(Saved entries)
----------

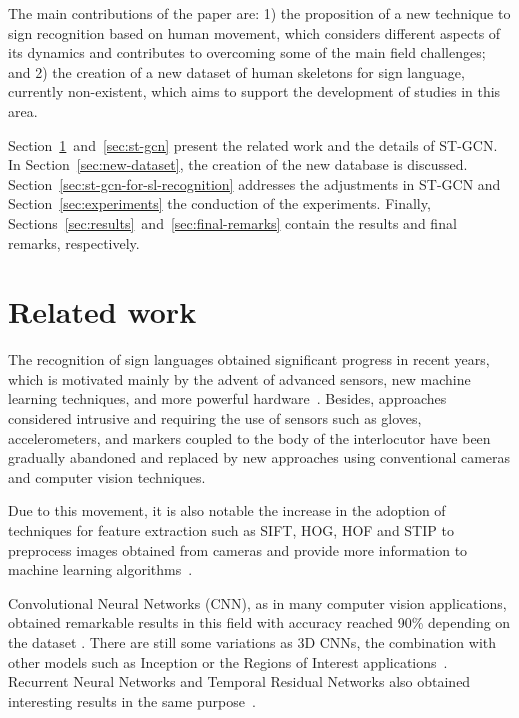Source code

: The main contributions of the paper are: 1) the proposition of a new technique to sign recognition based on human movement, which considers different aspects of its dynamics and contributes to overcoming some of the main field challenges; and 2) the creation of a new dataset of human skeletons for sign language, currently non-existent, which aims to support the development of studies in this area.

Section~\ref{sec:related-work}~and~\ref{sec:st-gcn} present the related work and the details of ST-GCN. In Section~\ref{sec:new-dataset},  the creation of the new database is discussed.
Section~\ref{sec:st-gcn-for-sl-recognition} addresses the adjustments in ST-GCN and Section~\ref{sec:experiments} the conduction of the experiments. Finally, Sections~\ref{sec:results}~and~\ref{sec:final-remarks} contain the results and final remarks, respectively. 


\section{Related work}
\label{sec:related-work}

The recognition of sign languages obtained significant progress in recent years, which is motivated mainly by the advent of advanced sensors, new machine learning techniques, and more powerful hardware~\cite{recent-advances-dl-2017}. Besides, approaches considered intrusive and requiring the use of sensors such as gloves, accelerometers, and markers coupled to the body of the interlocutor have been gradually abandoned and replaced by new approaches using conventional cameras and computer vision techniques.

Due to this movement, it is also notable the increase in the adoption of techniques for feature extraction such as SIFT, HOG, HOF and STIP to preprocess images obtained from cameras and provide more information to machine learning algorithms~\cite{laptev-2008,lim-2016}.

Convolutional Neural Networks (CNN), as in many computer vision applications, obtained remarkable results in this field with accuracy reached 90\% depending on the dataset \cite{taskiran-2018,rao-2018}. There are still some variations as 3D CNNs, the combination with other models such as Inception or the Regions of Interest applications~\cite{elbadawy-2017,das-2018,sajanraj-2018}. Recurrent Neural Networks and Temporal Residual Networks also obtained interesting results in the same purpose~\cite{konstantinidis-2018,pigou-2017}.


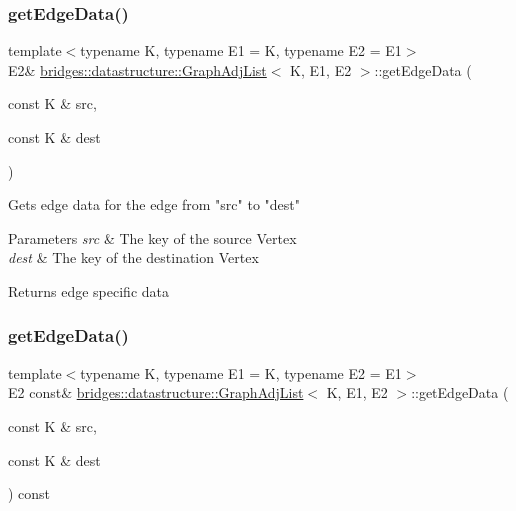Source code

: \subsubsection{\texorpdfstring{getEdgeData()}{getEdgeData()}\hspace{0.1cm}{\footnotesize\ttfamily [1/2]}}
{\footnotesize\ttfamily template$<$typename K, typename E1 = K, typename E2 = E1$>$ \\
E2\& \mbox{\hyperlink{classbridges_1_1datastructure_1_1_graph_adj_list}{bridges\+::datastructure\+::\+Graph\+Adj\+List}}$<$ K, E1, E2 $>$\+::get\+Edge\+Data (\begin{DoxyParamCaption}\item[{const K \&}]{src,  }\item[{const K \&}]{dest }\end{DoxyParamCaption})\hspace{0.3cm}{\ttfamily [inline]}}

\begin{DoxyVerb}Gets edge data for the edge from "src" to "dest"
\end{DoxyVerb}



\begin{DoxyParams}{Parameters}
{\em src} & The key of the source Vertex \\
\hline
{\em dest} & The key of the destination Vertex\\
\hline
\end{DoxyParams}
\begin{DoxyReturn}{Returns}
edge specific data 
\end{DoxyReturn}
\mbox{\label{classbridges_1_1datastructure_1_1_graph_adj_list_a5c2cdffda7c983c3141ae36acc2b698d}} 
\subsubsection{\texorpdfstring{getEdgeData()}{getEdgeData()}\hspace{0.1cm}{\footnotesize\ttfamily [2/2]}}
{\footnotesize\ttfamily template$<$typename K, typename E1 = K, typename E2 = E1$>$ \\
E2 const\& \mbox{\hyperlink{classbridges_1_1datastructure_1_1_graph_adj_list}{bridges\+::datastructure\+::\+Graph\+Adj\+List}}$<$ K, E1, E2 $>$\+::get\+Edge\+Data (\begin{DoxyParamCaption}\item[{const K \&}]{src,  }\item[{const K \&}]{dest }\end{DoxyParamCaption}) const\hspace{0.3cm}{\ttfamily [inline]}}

----------

§ **Problem statement**: Copy out every line from the data above in which the word "DoxyReturn" occurs.

§ **Response to the task**:
\begin{DoxyReturn}{Returns}
\end{DoxyReturn}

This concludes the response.